TASK DETAILS – Print the listing below verbatim, passing over each picture.
────────────────────
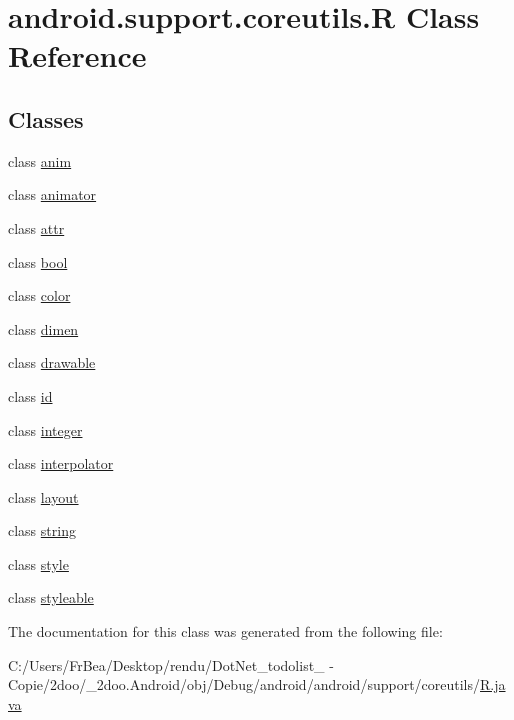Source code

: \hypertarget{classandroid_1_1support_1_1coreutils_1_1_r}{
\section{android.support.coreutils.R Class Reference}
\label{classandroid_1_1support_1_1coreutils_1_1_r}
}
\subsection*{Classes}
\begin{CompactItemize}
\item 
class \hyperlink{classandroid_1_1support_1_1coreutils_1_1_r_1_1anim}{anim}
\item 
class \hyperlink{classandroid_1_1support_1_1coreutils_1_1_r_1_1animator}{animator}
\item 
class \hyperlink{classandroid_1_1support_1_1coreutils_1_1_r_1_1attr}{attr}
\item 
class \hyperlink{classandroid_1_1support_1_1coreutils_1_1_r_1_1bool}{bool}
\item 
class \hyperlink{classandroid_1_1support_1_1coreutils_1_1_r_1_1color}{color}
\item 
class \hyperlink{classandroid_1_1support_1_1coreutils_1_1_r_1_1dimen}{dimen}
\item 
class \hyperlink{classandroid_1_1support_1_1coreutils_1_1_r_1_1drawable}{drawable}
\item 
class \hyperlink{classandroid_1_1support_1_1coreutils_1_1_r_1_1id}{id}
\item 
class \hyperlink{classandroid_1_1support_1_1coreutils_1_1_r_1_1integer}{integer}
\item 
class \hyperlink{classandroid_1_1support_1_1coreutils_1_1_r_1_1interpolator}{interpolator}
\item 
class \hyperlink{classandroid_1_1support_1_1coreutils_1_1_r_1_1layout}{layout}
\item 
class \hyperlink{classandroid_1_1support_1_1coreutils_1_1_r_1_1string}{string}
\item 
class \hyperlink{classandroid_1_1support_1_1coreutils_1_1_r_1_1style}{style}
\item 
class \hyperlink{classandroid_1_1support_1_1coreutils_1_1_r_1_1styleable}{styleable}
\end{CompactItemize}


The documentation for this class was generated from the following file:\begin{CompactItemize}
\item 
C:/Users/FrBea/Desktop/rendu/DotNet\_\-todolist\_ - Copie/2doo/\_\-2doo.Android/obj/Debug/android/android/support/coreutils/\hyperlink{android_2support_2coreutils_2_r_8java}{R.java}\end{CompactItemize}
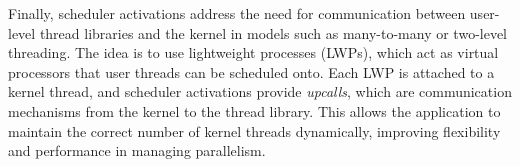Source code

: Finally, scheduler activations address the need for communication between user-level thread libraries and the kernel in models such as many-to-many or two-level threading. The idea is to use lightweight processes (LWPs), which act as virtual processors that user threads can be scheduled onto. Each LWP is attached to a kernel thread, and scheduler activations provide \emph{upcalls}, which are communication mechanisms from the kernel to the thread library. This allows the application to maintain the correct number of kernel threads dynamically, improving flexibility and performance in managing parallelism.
────────────────────
EXERCISE SOLUTION –
Source code

: \hypertarget{classandroid_1_1support_1_1coreutils_1_1_r}{
\section{android.support.coreutils.R Class Reference}
\label{classandroid_1_1support_1_1coreutils_1_1_r}
}
\subsection*{Classes}
\begin{CompactItemize}
\item 
class \hyperlink{classandroid_1_1support_1_1coreutils_1_1_r_1_1anim}{anim}
\item 
class \hyperlink{classandroid_1_1support_1_1coreutils_1_1_r_1_1animator}{animator}
\item 
class \hyperlink{classandroid_1_1support_1_1coreutils_1_1_r_1_1attr}{attr}
\item 
class \hyperlink{classandroid_1_1support_1_1coreutils_1_1_r_1_1bool}{bool}
\item 
class \hyperlink{classandroid_1_1support_1_1coreutils_1_1_r_1_1color}{color}
\item 
class \hyperlink{classandroid_1_1support_1_1coreutils_1_1_r_1_1dimen}{dimen}
\item 
class \hyperlink{classandroid_1_1support_1_1coreutils_1_1_r_1_1drawable}{drawable}
\item 
class \hyperlink{classandroid_1_1support_1_1coreutils_1_1_r_1_1id}{id}
\item 
class \hyperlink{classandroid_1_1support_1_1coreutils_1_1_r_1_1integer}{integer}
\item 
class \hyperlink{classandroid_1_1support_1_1coreutils_1_1_r_1_1interpolator}{interpolator}
\item 
class \hyperlink{classandroid_1_1support_1_1coreutils_1_1_r_1_1layout}{layout}
\item 
class \hyperlink{classandroid_1_1support_1_1coreutils_1_1_r_1_1string}{string}
\item 
class \hyperlink{classandroid_1_1support_1_1coreutils_1_1_r_1_1style}{style}
\item 
class \hyperlink{classandroid_1_1support_1_1coreutils_1_1_r_1_1styleable}{styleable}
\end{CompactItemize}


The documentation for this class was generated from the following file:\begin{CompactItemize}
\item 
C:/Users/FrBea/Desktop/rendu/DotNet\_\-todolist\_ - Copie/2doo/\_\-2doo.Android/obj/Debug/android/android/support/coreutils/\hyperlink{android_2support_2coreutils_2_r_8java}{R.java}\end{CompactItemize}
Source code

: Finally, scheduler activations address the need for communication between user-level thread libraries and the kernel in models such as many-to-many or two-level threading. The idea is to use lightweight processes (LWPs), which act as virtual processors that user threads can be scheduled onto. Each LWP is attached to a kernel thread, and scheduler activations provide \emph{upcalls}, which are communication mechanisms from the kernel to the thread library. This allows the application to maintain the correct number of kernel threads dynamically, improving flexibility and performance in managing parallelism.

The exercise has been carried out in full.